The ancient Israelites faced a similarly perplexing situation. After King Nebuchadnezzar's army besieged Jerusalem, many of the Jews were taken captive and transported to Babylon. The exiles experienced an overwhelming sense of loss and a great longing to return to their homeland. To make matters worse, their captors taunted them, telling them to sing the songs of Zion. Their request only stirred memories of Jerusalem and their joyful pilgrimages to worship in the temple. Discouraged and disheartened, they hung their harps on the willows and wept, asking themselves, “How can we sing the Lord’s song in a strange land (v. 2-4)?

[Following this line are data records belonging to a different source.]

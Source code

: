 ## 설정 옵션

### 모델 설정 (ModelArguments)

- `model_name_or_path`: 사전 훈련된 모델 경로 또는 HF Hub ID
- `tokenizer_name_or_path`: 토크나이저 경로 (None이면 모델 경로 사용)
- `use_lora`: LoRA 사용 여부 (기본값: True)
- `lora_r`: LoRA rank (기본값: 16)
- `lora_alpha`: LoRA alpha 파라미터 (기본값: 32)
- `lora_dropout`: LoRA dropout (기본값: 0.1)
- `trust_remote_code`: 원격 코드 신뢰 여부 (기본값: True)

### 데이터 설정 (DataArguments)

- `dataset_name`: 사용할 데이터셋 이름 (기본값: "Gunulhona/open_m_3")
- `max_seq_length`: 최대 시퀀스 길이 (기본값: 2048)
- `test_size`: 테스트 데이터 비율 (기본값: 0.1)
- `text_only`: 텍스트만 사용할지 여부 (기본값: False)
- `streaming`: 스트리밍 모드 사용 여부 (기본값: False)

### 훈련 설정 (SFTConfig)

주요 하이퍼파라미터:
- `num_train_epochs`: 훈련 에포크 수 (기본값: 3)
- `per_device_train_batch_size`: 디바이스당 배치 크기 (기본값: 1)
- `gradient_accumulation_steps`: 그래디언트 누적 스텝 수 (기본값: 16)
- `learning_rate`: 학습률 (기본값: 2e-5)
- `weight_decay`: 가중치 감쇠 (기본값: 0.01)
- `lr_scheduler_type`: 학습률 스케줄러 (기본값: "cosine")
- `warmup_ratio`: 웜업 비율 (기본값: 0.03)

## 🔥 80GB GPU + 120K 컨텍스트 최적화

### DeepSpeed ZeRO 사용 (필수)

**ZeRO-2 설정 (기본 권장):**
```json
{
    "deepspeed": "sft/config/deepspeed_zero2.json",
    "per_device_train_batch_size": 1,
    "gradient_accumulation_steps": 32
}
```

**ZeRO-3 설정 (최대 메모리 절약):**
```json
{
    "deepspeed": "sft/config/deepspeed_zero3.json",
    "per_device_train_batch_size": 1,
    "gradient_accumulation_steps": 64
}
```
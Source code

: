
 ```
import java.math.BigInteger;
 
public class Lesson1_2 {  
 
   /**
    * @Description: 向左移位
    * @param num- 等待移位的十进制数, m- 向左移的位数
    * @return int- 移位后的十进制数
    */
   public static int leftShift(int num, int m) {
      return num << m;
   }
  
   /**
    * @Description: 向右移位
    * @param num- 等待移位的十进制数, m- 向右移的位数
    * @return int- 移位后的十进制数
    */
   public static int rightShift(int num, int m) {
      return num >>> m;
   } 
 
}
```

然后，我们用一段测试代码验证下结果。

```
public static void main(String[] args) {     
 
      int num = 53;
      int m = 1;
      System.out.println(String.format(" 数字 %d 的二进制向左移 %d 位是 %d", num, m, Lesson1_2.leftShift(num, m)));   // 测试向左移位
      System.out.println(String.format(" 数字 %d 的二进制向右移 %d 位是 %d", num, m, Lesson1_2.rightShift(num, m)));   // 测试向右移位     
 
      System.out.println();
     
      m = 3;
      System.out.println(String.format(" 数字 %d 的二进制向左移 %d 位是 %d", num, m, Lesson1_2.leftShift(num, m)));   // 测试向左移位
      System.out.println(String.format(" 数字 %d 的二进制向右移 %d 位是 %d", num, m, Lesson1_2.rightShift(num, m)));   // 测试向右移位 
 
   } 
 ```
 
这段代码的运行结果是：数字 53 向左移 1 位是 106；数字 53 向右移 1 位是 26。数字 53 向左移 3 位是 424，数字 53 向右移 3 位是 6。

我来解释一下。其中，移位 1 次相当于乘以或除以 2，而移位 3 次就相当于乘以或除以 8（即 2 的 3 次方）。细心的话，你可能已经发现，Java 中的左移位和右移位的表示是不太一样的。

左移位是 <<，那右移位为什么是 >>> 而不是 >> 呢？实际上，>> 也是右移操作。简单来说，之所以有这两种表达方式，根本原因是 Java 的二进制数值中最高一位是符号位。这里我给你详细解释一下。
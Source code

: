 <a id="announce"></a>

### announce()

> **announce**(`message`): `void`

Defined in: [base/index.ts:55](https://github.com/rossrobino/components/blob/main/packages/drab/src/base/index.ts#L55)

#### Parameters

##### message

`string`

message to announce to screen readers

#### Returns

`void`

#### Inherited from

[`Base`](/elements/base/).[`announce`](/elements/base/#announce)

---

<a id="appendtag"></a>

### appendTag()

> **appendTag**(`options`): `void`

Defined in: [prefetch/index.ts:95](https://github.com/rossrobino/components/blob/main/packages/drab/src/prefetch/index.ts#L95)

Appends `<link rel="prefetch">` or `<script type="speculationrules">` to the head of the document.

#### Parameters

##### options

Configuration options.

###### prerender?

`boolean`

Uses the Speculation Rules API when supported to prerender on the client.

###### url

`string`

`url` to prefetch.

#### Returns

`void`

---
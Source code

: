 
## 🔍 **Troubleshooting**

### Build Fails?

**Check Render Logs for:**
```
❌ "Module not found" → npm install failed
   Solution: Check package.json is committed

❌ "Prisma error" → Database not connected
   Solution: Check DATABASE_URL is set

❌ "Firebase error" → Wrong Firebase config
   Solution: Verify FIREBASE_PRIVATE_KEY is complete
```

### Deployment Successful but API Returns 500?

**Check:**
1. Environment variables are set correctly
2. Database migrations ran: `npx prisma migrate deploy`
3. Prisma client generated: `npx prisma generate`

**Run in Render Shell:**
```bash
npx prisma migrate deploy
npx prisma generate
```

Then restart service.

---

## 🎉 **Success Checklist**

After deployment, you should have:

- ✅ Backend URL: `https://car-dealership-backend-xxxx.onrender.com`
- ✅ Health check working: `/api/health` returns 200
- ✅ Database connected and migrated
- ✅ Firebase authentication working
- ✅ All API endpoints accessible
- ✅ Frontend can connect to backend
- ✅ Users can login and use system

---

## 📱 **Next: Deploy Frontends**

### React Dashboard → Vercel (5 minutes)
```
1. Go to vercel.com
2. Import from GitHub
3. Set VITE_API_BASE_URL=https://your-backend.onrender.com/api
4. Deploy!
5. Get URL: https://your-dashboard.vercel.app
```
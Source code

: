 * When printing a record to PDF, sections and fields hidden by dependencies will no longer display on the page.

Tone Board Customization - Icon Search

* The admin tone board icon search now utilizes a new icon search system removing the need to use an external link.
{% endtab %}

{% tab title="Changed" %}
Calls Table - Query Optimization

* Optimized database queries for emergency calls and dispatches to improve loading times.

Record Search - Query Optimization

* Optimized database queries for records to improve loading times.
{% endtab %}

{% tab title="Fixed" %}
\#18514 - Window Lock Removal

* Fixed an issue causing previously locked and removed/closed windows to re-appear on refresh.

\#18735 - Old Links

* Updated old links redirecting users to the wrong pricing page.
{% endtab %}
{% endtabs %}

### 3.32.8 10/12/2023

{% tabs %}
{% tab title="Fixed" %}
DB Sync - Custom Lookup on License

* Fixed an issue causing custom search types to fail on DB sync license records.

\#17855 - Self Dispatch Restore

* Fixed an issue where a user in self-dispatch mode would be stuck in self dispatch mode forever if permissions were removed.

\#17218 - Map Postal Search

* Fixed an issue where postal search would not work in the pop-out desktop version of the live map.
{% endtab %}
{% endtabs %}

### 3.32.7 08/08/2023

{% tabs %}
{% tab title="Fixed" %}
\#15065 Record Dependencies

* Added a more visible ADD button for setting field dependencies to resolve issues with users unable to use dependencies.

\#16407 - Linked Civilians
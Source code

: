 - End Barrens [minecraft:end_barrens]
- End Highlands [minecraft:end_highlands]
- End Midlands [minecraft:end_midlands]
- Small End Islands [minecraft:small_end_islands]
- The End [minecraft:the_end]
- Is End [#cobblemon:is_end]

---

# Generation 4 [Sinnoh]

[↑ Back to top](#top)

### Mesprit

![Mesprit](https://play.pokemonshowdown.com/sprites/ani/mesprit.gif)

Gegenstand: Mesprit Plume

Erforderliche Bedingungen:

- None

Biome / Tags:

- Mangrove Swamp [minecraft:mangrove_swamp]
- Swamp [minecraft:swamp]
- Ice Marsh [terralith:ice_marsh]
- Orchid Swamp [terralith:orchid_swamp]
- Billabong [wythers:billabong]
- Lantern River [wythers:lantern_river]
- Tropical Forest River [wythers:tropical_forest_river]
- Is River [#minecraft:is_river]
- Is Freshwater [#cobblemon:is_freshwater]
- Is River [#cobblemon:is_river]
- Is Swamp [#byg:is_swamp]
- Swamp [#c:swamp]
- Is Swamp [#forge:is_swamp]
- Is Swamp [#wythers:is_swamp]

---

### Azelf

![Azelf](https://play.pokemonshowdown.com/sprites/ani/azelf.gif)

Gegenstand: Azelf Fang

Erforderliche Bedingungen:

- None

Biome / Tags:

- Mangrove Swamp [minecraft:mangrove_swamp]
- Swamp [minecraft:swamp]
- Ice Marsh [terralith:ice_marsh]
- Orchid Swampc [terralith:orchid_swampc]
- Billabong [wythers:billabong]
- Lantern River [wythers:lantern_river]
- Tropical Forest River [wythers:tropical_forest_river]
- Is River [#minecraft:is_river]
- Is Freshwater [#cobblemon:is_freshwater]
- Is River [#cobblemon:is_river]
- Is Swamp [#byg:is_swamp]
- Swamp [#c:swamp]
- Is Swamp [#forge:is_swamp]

With the fall of Jerusalem, Jewish existence changed dramatically. Their “new normal” included a life of bondage much like they had endured before their miraculous deliverance from Egypt. Similarly, today when many church doors remain closed and congregations are watching sermons on social media or listening to them over loudspeakers, many Christians are feeling a sense of estrangement. When we recall the days when our churches were filled with worshippers, we long to experience that kind of togetherness again.
The ancient Jews found a remedy for their predicament by focusing their thoughts on Jerusalem (v. 5). At first, memories of Jerusalem caused them to weep. But gradually their despair changed to hope that God would deliver them as he had in the past. Memory has the remarkable power to change our perspective. As they remembered the songs of Zion, the exiles shifted their focus from their captivity to their promised deliverance.
Throughout Scripture, we are encouraged to remember the ways that God has worked in the past (cf. Deut. 8:2; Psalm 77:11; 143:5) and to sing joyful songs to the Lord (Psalm 95:1. 96:1; 98:1-3). Memory is the thread that connects our experience to what God has promised. As the Jews remembered God, their faith was strengthened and their hope was renewed. Their memories of Jerusalem caused them to praise the God who had delivered them in the past and had promised deliverance in the future (Jer. 29:11).
Sometimes life can overwhelm us and threaten to silence our song. It may even seem like praise is out of place when we are suffering. However, as we remember how God has demonstrated his faithfulness in the past, we can endure the most difficult situations with hope. When we praise God in adversity, it affirms our trust in him. Our songs are an expression of our faith. Never allow your circumstances to silence your praise. Don't hang your harp on the willows. Instead, focus your thoughts on God's word and his promises and let your memory inspire you to sing songs of praise.